##### RECORDS FOR THE TASK
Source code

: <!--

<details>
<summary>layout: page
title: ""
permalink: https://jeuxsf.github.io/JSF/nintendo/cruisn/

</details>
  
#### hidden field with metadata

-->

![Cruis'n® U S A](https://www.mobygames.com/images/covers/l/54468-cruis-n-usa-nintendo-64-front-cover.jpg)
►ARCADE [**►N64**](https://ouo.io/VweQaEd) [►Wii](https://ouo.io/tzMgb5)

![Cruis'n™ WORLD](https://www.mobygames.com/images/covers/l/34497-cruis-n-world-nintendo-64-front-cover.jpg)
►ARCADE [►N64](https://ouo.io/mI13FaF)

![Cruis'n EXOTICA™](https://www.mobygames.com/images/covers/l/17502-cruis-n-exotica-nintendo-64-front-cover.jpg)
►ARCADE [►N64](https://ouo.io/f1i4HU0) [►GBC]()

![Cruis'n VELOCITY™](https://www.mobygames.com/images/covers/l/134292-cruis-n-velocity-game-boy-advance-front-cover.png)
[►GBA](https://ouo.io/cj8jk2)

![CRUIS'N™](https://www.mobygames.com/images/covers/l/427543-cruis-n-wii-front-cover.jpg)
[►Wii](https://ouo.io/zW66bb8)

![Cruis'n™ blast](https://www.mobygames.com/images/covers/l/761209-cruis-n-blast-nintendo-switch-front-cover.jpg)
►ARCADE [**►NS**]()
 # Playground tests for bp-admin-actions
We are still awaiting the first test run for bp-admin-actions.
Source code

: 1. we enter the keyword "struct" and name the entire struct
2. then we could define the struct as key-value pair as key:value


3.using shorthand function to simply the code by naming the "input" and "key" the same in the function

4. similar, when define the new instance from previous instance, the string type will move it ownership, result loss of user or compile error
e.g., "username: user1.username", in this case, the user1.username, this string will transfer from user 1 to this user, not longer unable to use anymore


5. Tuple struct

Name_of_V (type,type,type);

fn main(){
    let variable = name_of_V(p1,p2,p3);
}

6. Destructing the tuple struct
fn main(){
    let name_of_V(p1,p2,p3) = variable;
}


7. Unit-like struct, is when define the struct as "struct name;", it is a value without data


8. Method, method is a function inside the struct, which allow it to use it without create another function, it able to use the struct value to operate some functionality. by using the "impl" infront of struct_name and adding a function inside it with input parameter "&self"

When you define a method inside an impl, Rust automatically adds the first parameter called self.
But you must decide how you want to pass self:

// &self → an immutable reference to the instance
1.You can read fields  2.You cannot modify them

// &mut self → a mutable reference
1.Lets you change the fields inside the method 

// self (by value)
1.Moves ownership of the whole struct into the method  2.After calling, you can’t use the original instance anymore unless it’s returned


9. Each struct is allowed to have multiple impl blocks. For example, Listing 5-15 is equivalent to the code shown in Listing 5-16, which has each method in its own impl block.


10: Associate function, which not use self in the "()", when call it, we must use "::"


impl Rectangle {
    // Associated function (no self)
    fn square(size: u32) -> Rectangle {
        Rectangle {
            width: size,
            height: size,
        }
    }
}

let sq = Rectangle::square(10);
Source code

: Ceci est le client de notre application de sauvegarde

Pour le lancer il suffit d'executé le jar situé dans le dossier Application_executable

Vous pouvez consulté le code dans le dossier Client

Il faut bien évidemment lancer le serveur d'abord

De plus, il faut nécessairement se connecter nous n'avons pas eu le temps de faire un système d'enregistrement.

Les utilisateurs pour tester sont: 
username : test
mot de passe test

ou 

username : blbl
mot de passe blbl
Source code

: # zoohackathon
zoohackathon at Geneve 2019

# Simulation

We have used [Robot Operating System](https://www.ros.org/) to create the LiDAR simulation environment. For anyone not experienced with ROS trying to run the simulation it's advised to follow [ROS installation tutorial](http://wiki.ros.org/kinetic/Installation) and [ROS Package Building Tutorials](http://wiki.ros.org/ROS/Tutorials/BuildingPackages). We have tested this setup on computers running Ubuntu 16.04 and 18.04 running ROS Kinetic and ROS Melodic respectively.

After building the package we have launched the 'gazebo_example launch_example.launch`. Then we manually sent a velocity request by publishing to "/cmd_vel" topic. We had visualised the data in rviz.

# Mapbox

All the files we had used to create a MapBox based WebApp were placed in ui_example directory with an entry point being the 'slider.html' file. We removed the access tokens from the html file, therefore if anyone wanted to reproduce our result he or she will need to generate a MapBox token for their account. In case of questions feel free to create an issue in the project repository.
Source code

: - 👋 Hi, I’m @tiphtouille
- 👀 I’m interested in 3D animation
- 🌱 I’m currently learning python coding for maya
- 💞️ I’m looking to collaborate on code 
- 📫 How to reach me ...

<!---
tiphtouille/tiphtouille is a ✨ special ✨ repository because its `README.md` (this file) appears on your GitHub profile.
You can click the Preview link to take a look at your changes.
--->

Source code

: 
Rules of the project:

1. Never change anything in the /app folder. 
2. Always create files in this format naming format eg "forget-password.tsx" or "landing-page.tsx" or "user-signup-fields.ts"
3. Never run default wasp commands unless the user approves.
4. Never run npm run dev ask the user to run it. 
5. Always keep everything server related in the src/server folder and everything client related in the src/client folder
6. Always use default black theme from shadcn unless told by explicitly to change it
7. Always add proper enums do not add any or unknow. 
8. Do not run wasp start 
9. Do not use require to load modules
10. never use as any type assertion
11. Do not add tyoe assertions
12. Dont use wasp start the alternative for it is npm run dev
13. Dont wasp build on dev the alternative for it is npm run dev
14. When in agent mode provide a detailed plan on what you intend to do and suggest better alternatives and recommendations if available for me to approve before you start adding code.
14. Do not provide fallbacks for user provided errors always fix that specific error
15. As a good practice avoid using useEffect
##########
Looking back over the data above, restate word for word the lines that begin at the line with "1.You can read" and end at the line with "# Simulation", inclusive.

# SOLUTION TO THIS EXERCISE
1.You can read fields  2.You cannot modify them

// &mut self → a mutable reference
1.Lets you change the fields inside the method 

// self (by value)
1.Moves ownership of the whole struct into the method  2.After calling, you can’t use the original instance anymore unless it’s returned


9. Each struct is allowed to have multiple impl blocks. For example, Listing 5-15 is equivalent to the code shown in Listing 5-16, which has each method in its own impl block.


10: Associate function, which not use self in the "()", when call it, we must use "::"


impl Rectangle {
    // Associated function (no self)
    fn square(size: u32) -> Rectangle {
        Rectangle {
            width: size,
            height: size,
        }
    }
}

let sq = Rectangle::square(10);
Source code

: Ceci est le client de notre application de sauvegarde

Pour le lancer il suffit d'executé le jar situé dans le dossier Application_executable

Vous pouvez consulté le code dans le dossier Client

Il faut bien évidemment lancer le serveur d'abord

De plus, il faut nécessairement se connecter nous n'avons pas eu le temps de faire un système d'enregistrement.

Les utilisateurs pour tester sont: 
username : test
mot de passe test

ou 

username : blbl
mot de passe blbl
Source code

: # zoohackathon
zoohackathon at Geneve 2019

# Simulation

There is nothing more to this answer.